Мы с Джин к тому времени были женаты уже десять лет, ну, до некоторой степени женаты, потому что последние пять мы провели в постоянных расставаниях и примирениях, и некоторые наши воссоединения были совершенно удивительными. Так, в 1951 году Джин решила, что единственной надеждой спасти наш брак была жизнь обычной супружеской четы из пригорода. Мы обосновались в графстве Фэрфилд, штат Коннектикут, по соседству с ее сестрой Пэт и братом Бутчем и попытались расслабиться. Джин получила возможность играть свою любимую роль счастливой жены успешного бизнесмена. Но этой игры хватило ненадолго: ежедневные поездки в город были не для меня. После железной дороги, когда поезд прибывал на Центральный вокзал Нью-Йорка, мои мозги были скручены в крендель. Такой распорядок мне не подходил, потому что убивал все творческие импульсы. Да и Джин, несмотря на самые лучшие намерения, тоже тяготилась этим ритмом жизни. Она была кинозвездой, и, хотя ей нравились домашние хлопоты, перспектива посвятить жизнь только кулинарным рецептам и реставрации мебели не слишком ее вдохновляла. Я понимал, что она хочет обрести все более недостижимый душевный покой, и на какое-то время дал себя уговорить.
Но в конце концов я взбунтовался. Джин собиралась в Аргентину сниматься в картине «Путь гаучо» с Рори Кэлхуном. Съемки должны были продлиться три месяца начиная с декабря 1951 года. Она настаивала, чтобы я ее сопровождал, несмотря на то что я готовил весеннюю коллекцию.
«Я не поеду, — сказал я ей, — и тебе не советую. Это глупый фильм, и тебе, как актрисе, он славы не прибавит».
«Если ты не поедешь, я с тобой разведусь».
«Это твое решение, — ответил я. — Я не еду».

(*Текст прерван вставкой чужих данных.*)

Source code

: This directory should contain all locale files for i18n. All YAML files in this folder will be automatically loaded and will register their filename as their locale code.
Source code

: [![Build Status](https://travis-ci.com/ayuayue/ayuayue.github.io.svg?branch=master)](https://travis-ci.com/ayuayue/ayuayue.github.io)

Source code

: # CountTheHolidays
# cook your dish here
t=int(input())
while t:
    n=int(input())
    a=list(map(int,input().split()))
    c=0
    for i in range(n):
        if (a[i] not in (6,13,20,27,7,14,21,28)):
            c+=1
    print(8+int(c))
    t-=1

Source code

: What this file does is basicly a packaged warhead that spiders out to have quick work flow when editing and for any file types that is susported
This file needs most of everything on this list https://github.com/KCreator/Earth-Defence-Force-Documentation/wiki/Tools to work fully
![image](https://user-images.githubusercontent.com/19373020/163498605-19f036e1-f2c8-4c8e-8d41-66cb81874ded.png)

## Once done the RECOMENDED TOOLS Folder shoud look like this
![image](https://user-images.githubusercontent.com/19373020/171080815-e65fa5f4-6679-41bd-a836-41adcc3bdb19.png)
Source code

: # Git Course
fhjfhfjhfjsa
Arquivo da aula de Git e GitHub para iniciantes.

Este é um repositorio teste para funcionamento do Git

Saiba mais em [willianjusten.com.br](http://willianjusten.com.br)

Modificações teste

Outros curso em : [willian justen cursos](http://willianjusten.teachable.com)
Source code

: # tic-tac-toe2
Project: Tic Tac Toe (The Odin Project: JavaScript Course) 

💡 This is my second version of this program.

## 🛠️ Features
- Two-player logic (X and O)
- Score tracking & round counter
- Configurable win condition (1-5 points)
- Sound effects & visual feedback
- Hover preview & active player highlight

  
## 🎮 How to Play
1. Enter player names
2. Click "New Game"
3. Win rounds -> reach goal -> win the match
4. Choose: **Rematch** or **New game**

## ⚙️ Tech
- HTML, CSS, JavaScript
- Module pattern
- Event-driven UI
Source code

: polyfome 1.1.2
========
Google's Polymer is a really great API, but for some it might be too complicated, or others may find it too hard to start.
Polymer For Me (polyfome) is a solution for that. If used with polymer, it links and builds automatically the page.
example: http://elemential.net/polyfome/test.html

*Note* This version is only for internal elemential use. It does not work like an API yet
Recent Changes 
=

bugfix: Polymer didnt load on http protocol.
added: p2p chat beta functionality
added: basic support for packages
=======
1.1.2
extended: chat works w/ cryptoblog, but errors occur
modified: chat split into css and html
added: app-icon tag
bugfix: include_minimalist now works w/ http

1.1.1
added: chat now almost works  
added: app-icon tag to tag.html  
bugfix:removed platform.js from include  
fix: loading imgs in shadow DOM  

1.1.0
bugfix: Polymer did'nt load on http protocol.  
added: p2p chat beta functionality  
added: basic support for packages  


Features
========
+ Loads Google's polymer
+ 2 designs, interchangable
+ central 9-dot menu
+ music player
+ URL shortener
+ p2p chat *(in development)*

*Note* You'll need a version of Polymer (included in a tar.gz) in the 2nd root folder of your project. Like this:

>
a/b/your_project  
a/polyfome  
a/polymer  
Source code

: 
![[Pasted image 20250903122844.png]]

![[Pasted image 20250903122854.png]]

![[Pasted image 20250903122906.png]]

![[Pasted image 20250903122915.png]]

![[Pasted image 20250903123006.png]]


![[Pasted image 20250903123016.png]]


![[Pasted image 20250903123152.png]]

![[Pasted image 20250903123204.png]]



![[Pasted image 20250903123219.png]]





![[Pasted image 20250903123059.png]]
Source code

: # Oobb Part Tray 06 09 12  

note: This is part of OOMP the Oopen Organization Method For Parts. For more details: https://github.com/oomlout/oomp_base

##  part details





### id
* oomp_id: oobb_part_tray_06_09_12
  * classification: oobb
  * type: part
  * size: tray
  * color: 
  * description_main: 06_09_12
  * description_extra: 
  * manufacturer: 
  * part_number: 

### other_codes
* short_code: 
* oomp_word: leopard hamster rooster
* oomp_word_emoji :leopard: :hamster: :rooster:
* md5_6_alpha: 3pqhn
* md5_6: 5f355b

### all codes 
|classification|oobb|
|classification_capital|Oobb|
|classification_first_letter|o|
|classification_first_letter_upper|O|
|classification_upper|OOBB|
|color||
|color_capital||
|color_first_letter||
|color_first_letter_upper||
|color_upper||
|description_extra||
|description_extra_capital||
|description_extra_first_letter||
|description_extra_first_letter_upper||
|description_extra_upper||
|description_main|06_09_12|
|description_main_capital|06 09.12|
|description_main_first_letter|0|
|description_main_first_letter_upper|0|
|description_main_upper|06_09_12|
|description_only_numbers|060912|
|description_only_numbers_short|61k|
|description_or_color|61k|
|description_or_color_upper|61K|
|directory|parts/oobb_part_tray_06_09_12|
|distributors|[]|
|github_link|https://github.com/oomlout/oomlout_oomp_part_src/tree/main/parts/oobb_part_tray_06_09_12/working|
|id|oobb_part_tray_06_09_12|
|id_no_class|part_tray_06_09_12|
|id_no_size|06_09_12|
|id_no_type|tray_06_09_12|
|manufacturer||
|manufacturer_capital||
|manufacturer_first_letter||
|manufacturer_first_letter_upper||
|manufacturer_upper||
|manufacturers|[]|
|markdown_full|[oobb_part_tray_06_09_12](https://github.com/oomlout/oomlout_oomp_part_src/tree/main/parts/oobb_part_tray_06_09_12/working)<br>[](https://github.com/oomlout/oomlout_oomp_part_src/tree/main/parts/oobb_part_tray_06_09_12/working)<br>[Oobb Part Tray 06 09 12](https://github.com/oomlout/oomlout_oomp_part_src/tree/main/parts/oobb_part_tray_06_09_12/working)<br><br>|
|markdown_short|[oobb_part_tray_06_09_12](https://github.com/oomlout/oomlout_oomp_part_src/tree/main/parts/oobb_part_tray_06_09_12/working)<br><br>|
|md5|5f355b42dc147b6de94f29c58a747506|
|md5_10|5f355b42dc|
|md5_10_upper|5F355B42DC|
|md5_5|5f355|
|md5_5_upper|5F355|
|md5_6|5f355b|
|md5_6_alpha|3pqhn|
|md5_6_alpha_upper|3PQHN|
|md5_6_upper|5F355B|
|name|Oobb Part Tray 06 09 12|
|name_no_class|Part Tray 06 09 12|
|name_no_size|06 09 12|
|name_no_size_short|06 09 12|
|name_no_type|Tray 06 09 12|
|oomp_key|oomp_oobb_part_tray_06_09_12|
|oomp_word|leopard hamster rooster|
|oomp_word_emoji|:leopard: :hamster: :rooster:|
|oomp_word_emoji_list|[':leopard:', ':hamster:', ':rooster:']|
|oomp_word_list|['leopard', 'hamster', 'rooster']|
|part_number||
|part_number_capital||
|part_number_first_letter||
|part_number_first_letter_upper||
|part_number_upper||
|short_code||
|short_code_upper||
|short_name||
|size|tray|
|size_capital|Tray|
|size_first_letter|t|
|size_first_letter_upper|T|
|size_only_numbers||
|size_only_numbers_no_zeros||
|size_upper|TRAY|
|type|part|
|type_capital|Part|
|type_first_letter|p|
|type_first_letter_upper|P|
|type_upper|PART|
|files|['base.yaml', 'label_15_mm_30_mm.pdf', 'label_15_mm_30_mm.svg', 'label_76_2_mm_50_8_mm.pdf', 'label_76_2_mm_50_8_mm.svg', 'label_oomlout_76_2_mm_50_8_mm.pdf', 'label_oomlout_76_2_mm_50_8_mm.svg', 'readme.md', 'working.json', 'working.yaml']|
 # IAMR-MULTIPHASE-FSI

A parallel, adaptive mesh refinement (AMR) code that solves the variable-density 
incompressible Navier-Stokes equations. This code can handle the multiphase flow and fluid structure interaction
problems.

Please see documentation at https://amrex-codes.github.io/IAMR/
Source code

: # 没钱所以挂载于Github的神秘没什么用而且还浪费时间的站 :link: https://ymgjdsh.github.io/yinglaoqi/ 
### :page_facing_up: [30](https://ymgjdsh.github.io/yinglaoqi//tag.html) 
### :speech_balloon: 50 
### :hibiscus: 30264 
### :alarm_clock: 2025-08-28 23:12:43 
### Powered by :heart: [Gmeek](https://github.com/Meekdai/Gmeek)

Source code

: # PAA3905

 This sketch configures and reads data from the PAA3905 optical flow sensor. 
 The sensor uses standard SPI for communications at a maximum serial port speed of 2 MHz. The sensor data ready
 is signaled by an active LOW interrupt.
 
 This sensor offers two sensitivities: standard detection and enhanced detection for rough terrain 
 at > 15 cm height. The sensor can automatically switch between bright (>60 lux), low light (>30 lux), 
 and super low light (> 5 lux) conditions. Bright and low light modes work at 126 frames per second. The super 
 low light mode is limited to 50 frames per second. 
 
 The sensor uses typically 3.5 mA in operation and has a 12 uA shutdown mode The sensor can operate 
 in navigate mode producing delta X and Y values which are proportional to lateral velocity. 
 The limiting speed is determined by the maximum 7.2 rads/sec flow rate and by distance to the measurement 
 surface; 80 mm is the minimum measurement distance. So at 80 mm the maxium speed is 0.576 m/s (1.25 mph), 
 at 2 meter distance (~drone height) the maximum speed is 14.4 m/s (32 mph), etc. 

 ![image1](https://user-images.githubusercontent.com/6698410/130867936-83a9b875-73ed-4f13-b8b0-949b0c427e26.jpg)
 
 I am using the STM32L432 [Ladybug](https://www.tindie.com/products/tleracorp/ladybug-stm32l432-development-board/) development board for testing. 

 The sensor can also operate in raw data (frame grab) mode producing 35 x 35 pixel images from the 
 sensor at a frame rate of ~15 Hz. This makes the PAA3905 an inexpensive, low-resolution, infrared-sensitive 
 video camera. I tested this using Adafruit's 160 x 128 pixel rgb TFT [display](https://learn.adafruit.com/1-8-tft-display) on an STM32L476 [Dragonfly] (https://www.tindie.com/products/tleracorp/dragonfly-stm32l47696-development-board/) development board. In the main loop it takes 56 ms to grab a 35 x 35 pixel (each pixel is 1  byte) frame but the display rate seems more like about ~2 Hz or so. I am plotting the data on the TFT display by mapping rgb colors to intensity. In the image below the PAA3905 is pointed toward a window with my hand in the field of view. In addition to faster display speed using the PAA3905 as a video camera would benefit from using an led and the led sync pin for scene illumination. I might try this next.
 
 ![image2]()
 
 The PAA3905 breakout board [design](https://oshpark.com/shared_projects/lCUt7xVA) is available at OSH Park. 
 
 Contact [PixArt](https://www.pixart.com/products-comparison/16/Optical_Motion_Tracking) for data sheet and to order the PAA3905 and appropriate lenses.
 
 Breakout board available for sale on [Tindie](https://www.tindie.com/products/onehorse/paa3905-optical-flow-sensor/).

Я не поехал, и мы развелись. Из Аргентины Джин бомбардировала меня отчаянными звонками и длинными, пугающе-бессвязными письмами. Она считала всех своими врагами: режиссера, партнера по фильму, даже парикмахер, по ее мнению, участвовал в заговоре. Я чувствовал, что с ней что-то происходит, и даже в какой-то момент хотел уступить ей, все бросить и поехать в Аргентину. Но я понимал, что если поеду, то мне придется оставить свой бизнес, а приоритеты в нашем браке навсегда уложатся в эту схему. Писем я писать не любил, но тогда написал ей: прошу меня простить, но я остаюсь в Нью-Йорке, чтобы работать.
В Калифорнию она вернулась в феврале 1952 года и сразу подала на развод. В суде она заявила, что я швырнул в нее горячей ложкой. Я не знаю, где и когда это случилось или как нагрелась ложка — на суде я не присутствовал и эти показания не оспаривал. (Джин в зале суда была вместе с Фрэн Старк, обе в платьях от Кассини.) Когда мне начали звонить обозреватели светской хроники, чтобы узнать «мою позицию», я заявил им: «Никакой позиции у меня нет. Все это очень печально. О Джин я ничего плохого сказать не могу. Надеюсь, что, несмотря на развод, мы останемся друзьями». Я также добавил, что ложка была не очень горячей.